For three vectors in any inner product space, prove the following inequality.

Question

Let $x, y, z$ be three unit vectors in a real inner product space. Assume that we are given the inner products $\langle x, y \rangle = a \in \mathbb{R}$ and $\langle y, z \rangle = b \in \mathbb{R}$. How do you obtain a bound on the value of $\langle z, x \rangle$, in particular, prove the following? $$ \langle z, x \rangle \geq ab - \sqrt{1 - a^2} \sqrt{1 - b^2} $$

My Approach

I was able to prove this inequality for the vector space $\mathbb{R}^n$ geometrically. I assumed that the angle between $x$ and $y$ is $\theta$ and the angle between $y$ and $z$ is $\phi$.
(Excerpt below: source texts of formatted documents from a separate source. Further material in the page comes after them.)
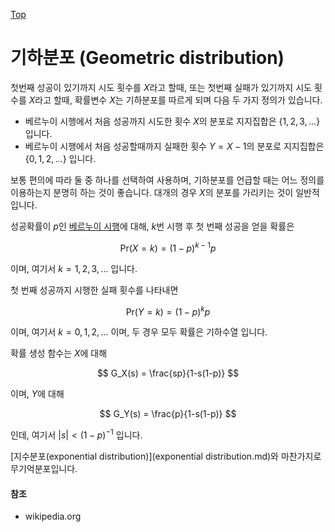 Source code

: [Top](index.md)

# 기하분포 (Geometric distribution)

첫번째 성공이 있기까지 시도 횟수를 $X$라고 할때, 또는 첫번째 실패가 있기까지 시도 횟수를 $X$라고 할때, 확률변수 $X$는 기하분포를 따르게 되며 다음 두 가지 정의가 있습니다.

- 베르누이 시행에서 처음 성공까지 시도한 횟수 $X$의 분포로 지지집합은 $\{ 1, 2, 3, \dots \}$ 입니다.
- 베르누이 시행에서 처음 성공할때까지 실패한 횟수 $Y=X-1$의 분포로 지지집합은 $\{ 0, 1, 2, \dots \}$ 입니다.

보통 편의에 따라 둘 중 하나를 선택하여 사용하며, 기하분포를 언급할 때는 어느 정의를 이용하는지 분명히 하는 것이 좋습니다. 대개의 경우 $X$의 분포를 가리키는 것이 일반적입니다.

성공확률이 $p$인 [베르누이 시행](bernoulli_trial.md)에 대해, $k$번 시행 후 첫 번째 성공을 얻을 확률은

$$
\mathrm{Pr}(X = k) = (1-p)^{k-1} p
$$

이며, 여기서 $k = 1, 2, 3, \dots$ 입니다.

첫 번째 성공까지 시행한 실패 횟수를 나타내면

$$
\mathrm{Pr}(Y = k) = (1-p)^{k} p
$$

이며, 여기서 $k = 0, 1, 2, \dots$ 이며, 두 경우 모두 확률은 기하수열 입니다.

확률 생성 함수는 $X$에 대해

$$
G_X(s) = \frac{sp}{1-s(1-p)}
$$

이며, $Y$에 대해

$$
G_Y(s) = \frac{p}{1-s(1-p)}
$$

인데, 여기서 $|s| < (1-p)^{-1}$ 입니다.

[지수분포(exponential distribution)](exponential distribution.md)와 마찬가지로 무기억분포입니다.

#### 참조

- wikipedia.org





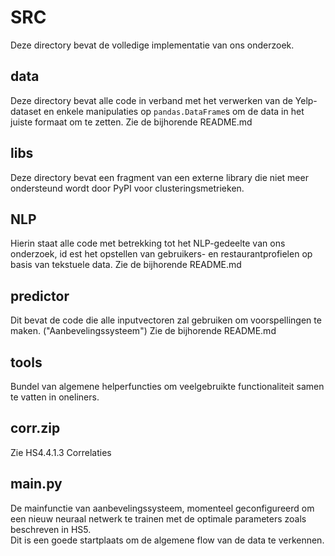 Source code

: # SRC
Deze directory bevat de volledige implementatie van ons onderzoek.
## data
Deze directory bevat alle code in verband met het verwerken van de Yelp-dataset en enkele manipulaties op `pandas.DataFrame`s om de data in het juiste formaat om te zetten. Zie de bijhorende README.md
## libs
Deze directory bevat een fragment van een externe library die niet meer ondersteund wordt door PyPI voor clusteringsmetrieken.
## NLP
Hierin staat alle code met betrekking tot het NLP-gedeelte van ons onderzoek, id est het opstellen van gebruikers- en restaurantprofielen op basis van tekstuele data. Zie de bijhorende README.md
## predictor
Dit bevat de code die alle inputvectoren zal gebruiken om voorspellingen te maken. ("Aanbevelingssysteem") Zie de bijhorende README.md
## tools
Bundel van algemene helperfuncties om veelgebruikte functionaliteit samen te vatten in oneliners.
## corr.zip
Zie HS4.4.1.3 Correlaties
## main.py
De mainfunctie van aanbevelingssysteem, momenteel geconfigureerd om een nieuw neuraal netwerk te trainen met de optimale parameters zoals beschreven in HS5.\
Dit is een goede startplaats om de algemene flow van de data te verkennen.
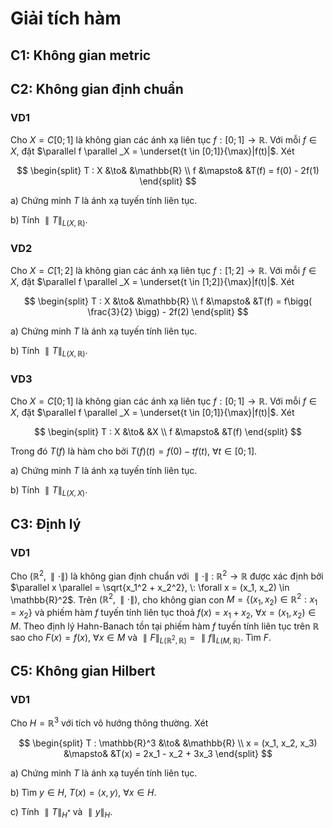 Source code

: # Giải tích hàm

## C1: Không gian metric
## C2: Không gian định chuẩn

### VD1

Cho $X=C[0;1]$ là không gian các ánh xạ liên tục $f:[0;1] \to \mathbb{R}$. Với mỗi $f \in X$, đặt $\parallel f \parallel _X = \underset{t \in [0;1]}{\max}|f(t)|$. Xét

$$
\begin{split}
T : X &\to& &\mathbb{R} \\
f &\mapsto& &T(f) = f(0) - 2f(1)
\end{split}
$$

a) Chứng minh $T$ là ánh xạ tuyến tính liên tục.

b) Tính $\parallel T \parallel _{L(X, \mathbb{R})}$.

### VD2

Cho $X=C[1;2]$ là không gian các ánh xạ liên tục $f:[1;2] \to \mathbb{R}$. Với mỗi $f \in X$, đặt $\parallel f \parallel _X = \underset{t \in [1;2]}{\max}|f(t)|$. Xét

$$
\begin{split}
T : X &\to& &\mathbb{R} \\
f &\mapsto& &T(f) = f\bigg( \frac{3}{2} \bigg) - 2f(2)
\end{split}
$$

a) Chứng minh $T$ là ánh xạ tuyến tính liên tục.

b) Tính $\parallel T \parallel _{L(X, \mathbb{R})}$.

### VD3

Cho $X=C[0;1]$ là không gian các ánh xạ liên tục $f:[0;1] \to \mathbb{R}$. Với mỗi $f \in X$, đặt $\parallel f \parallel _X = \underset{t \in [0;1]}{\max}|f(t)|$. Xét

$$
\begin{split}
T : X &\to& &X \\
f &\mapsto& &T(f)
\end{split}
$$

Trong đó $T(f)$ là hàm cho bởi $T(f)(t) = f(0) - tf(t), \: \forall t \in [0;1]$.

a) Chứng minh $T$ là ánh xạ tuyến tính liên tục.

b) Tính $\parallel T \parallel _{L(X, X)}$.


## C3: Định lý

### VD1

Cho $(\mathbb{R}^2, \parallel \cdot \parallel)$ là không gian định chuẩn với $\parallel \cdot \parallel \: : \: \mathbb{R}^2 \to \mathbb{R}$ được xác định bởi $\parallel x \parallel = \sqrt{x_1^2 + x_2^2}, \: \forall x = (x_1, x_2) \in \mathbb{R}^2$. Trên $(\mathbb{R}^2, \parallel \cdot \parallel)$, cho không gian con $M = \{ (x_1, x_2) \in \mathbb{R}^2 : x_1 = x_2 \}$ và phiếm hàm $f$ tuyến tính liên tục thoả $f(x) = x_1 + x_2, \: \forall x = (x_1, x_2) \in M$. Theo định lý Hahn-Banach tồn tại phiếm hàm $f$ tuyến tính liên tục trên $\mathbb{R}$ sao cho $F(x) = f(x), \: \forall x \in M$ và $\parallel F \parallel _{L(\mathbb{R}^2, \mathbb{R})} = \parallel f \parallel _{L(M,\mathbb{R})}$. Tìm $F$.


## C5: Không gian Hilbert

### VD1

Cho $H=\mathbb{R}^3$ với tích vô hướng thông thường. Xét

$$
\begin{split}
T : \mathbb{R}^3 &\to& &\mathbb{R} \\
x = (x_1, x_2, x_3) &\mapsto& &T(x) = 2x_1 - x_2 + 3x_3
\end{split}
$$

a) Chứng minh $T$ là ánh xạ tuyến tính liên tục.

b) Tìm $y \in H, \: T(x) = \langle x, y \rangle, \: \forall x \in H$.

c) Tính $\parallel T \parallel _{H^*}$ và $\parallel y \parallel _H$.
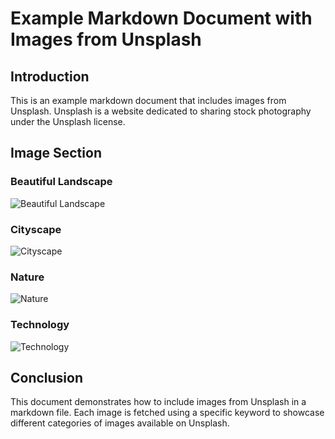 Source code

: # Example Markdown Document with Images from Unsplash

## Introduction

This is an example markdown document that includes images from Unsplash. Unsplash is a website dedicated to sharing stock photography under the Unsplash license.

## Image Section

### Beautiful Landscape

![Beautiful Landscape](https://source.unsplash.com/featured/?landscape)

### Cityscape

![Cityscape](https://source.unsplash.com/featured/?city)

### Nature

![Nature](https://source.unsplash.com/featured/?nature)

### Technology

![Technology](https://source.unsplash.com/featured/?technology)

## Conclusion

This document demonstrates how to include images from Unsplash in a markdown file. Each image is fetched using a specific keyword to showcase different categories of images available on Unsplash.
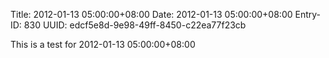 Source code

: Title: 2012-01-13 05:00:00+08:00
Date: 2012-01-13 05:00:00+08:00
Entry-ID: 830
UUID: edcf5e8d-9e98-49ff-8450-c22ea77f23cb

This is a test for 2012-01-13 05:00:00+08:00
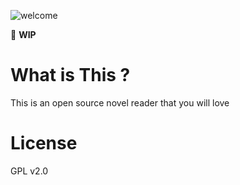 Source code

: ![welcome](https://i.loli.net/2021/11/21/f4OITElbWCvA6ZY.jpg)



🚧 **WIP**



# What is This ?

This is an open source novel reader that you will love 



# License

GPL v2.0
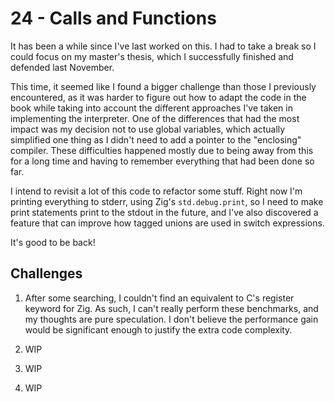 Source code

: # 24 - Calls and Functions 

It has been a while since I've last worked on this. I had to take a break so I could focus on my master's thesis, which I successfully finished and defended last November.

This time, it seemed like I found a bigger challenge than those I previously encountered, as it was harder to figure out how to adapt the code in the book while taking into account the different approaches I've taken in implementing the interpreter. One of the differences that had the most impact was my decision not to use global variables, which actually simplified one thing as I didn't need to add a pointer to the "enclosing" compiler. These difficulties happened mostly due to being away from this for a long time and having to remember everything that had been done so far.

I intend to revisit a lot of this code to refactor some stuff. Right now I'm printing everything to stderr, using Zig's `std.debug.print`, so I need to make print statements print to the stdout in the future, and I've also discovered a feature that can improve how tagged unions are used in switch expressions.

It's good to be back!

## Challenges

1. After some searching, I couldn't find an equivalent to C's register keyword for Zig. As such, I can't really perform these benchmarks, and my thoughts are pure speculation. I don't believe the performance gain would be significant enough to justify the extra code complexity.

2. WIP

3. WIP

4. WIP
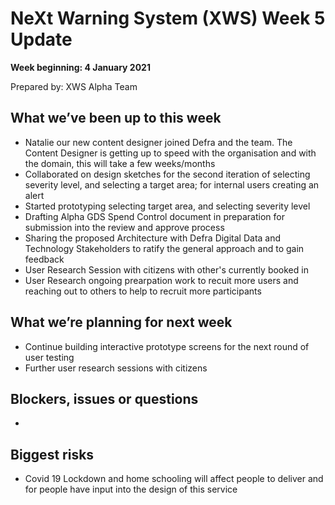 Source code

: # NeXt Warning System (XWS) Week 5 Update
**Week beginning: 4 January 2021** 

Prepared by: XWS Alpha Team

## What we’ve been up to this week

* Natalie our new content designer joined Defra and the team.  The Content Designer is getting up to speed with the organisation and with the domain, this will take a few weeks/months
* Collaborated on design sketches for the second iteration of selecting severity level, and selecting a target area; for internal users creating an alert
* Started prototyping selecting target area, and selecting severity level
* Drafting Alpha GDS Spend Control document in preparation for submission into the review and approve process
* Sharing the proposed Architecture  with Defra Digital Data and Technology Stakeholders to ratify the general approach and to gain feedback
* User Research Session with citizens with other's currently booked in
* User Research ongoing prearpation work to recuit more users and reaching out to others to help to recruit more participants

## What we’re planning for next week

* Continue building interactive prototype screens for the next round of user testing
* Further user research sessions with citizens

## Blockers, issues or questions

* 

## Biggest risks

* Covid 19 Lockdown and home schooling will affect people to deliver and for people have input into the design of this service
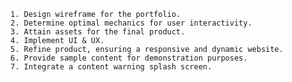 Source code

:     1. Design wireframe for the portfolio.
    2. Determine optimal mechanics for user interactivity.
    3. Attain assets for the final product.
    4. Implement UI & UX.
    5. Refine product, ensuring a responsive and dynamic website.
    6. Provide sample content for demonstration purposes.
    7. Integrate a content warning splash screen. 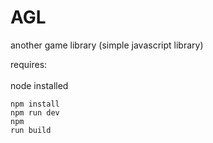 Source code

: # AGL

another game library
(simple javascript library)

requires:
<br><br>
node installed

<code>npm install</code><br>
<code>npm run dev</code><br>
<code>npm run build</code><br>

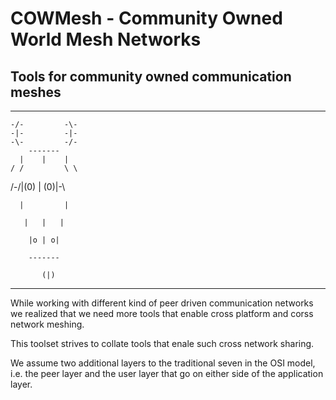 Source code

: # COWMesh - Community Owned World Mesh Networks
## Tools for community owned communication meshes

--------------------------------------------------

	-/-         -\-
    -|-         -|- 
    -\-         -/-  
        -------
      |    |    |
    / /         \ \
    
   /-/|(0) | (0)|\-\
 
      |         |
 
       |   |   |
 
        |o | o|
 
        -------
 
           (|)
         
-------------------------------------------------------
While working with different kind of peer driven communication networks we realized that we need more tools that 
enable cross platform and corss network meshing. 

This toolset strives to collate tools that enale such cross network sharing. 

We assume two additional layers to the traditional seven in the OSI model, i.e. the peer layer and the user layer that go on either side of the application layer.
Thus $a = \cos{\theta}, b = \cos{\phi}$. The inner product of $x$ and $z$ is minimized when the angle between them is the largest and this happens when all three vectors are coplanar and $x$ and $z$ are on opposite sides of $y$ $$\therefore \min \langle z, x \rangle = \cos{(\theta + \phi)} = \cos{\theta} \cos{\phi} - \sin{\theta} \sin{\phi} = ab - \sqrt{1 - a^2} \sqrt{1 - b^2}$$

I however want to approach this question from a purely algebraic perspective without involving trigonometric or visualization, using purely the results from the algebra of inner product spaces. Thanks in advance!

Answer 1

The vectors $u:=x-ay,v:=z-by$ are orthogonal to $y$ and their respective norms are $\sqrt{1-a^2},\sqrt{1-b^2}.$ Therefore, $$\langle z, x \rangle=\langle v+by,u+ay\rangle=ab+\langle v,u\rangle\ge ab-\sqrt{1-a^2}\sqrt{1-b^2}.$$

Answer 2

As an alternative, for a not very effective method, let $y=Ax+Bz+w$ with $w$ orthogonal to $x$ and $z$, then

• $\langle x, y \rangle=A+B\langle x, z \rangle=a$
• $\langle y, z \rangle=A\langle x, z \rangle+B=b$

from which we obtain

• $A\left(1-\langle x, z \rangle^2\right)=a-b\langle x, z \rangle$

• $B\left(1-\langle x, z \rangle^2\right)=b-a\langle x, z \rangle$

and by

• $A^2+B^2+2AB\langle x, z \rangle=\langle y, y \rangle-\langle w, w \rangle=1-\langle w, w \rangle\le 1$

we obtain

$$(a-b\langle x, z \rangle)^2+(b-a\langle x, z \rangle)^2+2\langle x, z \rangle(a-b\langle x, z \rangle)(b-a\langle x, z \rangle)\le (1-\langle x, z \rangle^2)^2$$

which leads to

$$\langle x, z \rangle\ge ab- \sqrt{1-a^2}\sqrt{1-b^2}$$